Cabela's announced on May 19 that its plans for a 185,000-square-foot superstore in Hammond, Ind., are moving forward after the state agreed to commit $9 million in road and infrastructure improvements to accommodate the store and additional development on the 100-acre site. Additionally, the state has agreed to complete a flood-control levee on the Little Calumet River by the end of 2008. There were apparently other incentives that officials from both Cabela's and the state declined to discuss -- although Cabela's noted that they were generous when thanking the Indiana Economic Development Commission during the public announcement of the deal.
Reportedly, the state agreed to the incentive package with the expectation that it will spur even more development in the local area, resulting in increased tourism and, as a result, increases in revenues both for the local municipality and the state. Cabela's has indicated that the company will invest about $60 million in the project, which will be built on a former country club site it acquired for $14 million in October 2005.
Local area hotels as well as the convention and visitors bureau are anticipating increased destination travel as a result of not only the Cabela's store but also a Bass Pro Shop which will open in November 2006 -- only 17 miles away.
Cabela's now is in the process of getting permits, and engineering, architectural and site plans for the new store scheduled to open in late 2007 or early 2008.
Once open, it is expected that the Cabela's store will result in 400 new jobs, as well as more jobs in peripheral development and an untold amount of sales, payroll and lodging taxes for the area.
Cabela's officials noted that its stores are historically major tourist destinations. In 12 of the company's current stores, 50 percent of the store's visitors are from outside a 50-mile radius. In the other two stores, 60 percent of the customers are from outside that zone. Shoppers spend an average of three and a half to four hours in a Cabela's store, it said.
SNEWS® View: We'd like to know what you think about economic and other incentives provided by government entities to entice and secure businesses such as Cabela's to build or locate in a particular region. Cabela's has stated that the state support and incentives are more than justified in return for the peripheral development that Cabela's complex will attract, the millions in sales tax revenues that will be produced, and the jobs it will bring to the area.

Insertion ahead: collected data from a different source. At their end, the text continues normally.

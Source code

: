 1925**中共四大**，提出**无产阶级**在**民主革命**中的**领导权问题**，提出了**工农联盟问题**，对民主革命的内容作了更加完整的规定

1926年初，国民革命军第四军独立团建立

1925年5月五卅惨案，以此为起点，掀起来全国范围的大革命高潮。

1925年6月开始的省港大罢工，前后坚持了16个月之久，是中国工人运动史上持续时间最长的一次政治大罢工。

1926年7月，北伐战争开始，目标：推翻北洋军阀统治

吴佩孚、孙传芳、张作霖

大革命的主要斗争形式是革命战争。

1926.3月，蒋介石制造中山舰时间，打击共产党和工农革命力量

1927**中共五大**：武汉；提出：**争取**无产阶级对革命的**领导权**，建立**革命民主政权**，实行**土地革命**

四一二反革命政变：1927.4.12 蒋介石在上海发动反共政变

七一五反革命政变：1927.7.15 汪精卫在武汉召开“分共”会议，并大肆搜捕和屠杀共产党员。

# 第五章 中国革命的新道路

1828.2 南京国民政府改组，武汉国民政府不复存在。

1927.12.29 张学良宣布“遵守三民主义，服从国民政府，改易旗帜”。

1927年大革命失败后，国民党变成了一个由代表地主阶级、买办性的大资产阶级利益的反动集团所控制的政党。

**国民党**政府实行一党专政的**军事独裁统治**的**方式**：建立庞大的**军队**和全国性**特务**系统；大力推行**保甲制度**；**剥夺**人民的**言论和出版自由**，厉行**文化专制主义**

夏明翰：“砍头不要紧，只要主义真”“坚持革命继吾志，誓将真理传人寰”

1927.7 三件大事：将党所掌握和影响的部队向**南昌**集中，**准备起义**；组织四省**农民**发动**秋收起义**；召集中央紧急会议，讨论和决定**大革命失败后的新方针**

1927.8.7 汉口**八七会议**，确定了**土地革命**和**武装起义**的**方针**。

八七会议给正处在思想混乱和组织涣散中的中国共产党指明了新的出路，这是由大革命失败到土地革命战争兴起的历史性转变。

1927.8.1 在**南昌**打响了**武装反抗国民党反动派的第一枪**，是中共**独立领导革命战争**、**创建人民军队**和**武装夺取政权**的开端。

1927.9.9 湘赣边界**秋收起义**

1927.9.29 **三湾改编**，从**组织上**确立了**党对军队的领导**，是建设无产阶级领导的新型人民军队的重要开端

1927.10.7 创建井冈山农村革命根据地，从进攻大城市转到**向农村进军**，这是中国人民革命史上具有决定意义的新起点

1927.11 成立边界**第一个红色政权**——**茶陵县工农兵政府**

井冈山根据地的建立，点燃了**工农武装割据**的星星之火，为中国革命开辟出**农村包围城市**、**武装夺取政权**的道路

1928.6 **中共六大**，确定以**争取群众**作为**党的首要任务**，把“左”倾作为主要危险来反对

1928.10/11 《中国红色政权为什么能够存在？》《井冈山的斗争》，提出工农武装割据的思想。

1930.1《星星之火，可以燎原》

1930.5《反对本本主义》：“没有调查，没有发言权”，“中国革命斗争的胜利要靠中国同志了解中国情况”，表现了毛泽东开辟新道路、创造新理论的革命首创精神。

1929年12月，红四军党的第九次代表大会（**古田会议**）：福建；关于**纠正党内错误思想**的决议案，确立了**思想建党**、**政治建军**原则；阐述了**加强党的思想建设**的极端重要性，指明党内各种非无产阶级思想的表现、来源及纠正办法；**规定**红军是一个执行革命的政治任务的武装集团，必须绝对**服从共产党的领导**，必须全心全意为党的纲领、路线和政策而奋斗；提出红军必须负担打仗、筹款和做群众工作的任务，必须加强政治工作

On the plus side, Cabela's clout has sped up the flood control levee construction by the state. Locals are reportedly ecstatic, as it will mean flood insurance for residents will become much cheaper to carry by 2009. And there is little doubt that one can point to a host of other more immediate economic benefits, such as increased payroll and sales taxes.
On the other hand, local retailers can and have argued in numerous cases that they are being unfairly treated as no incentives are being offered to them. What happens when those retailers get squeezed out, perhaps even closing down? What is the economic impact there -- or is it so insignificant in the long term it really doesn't matter? Is this a case where size really does matter?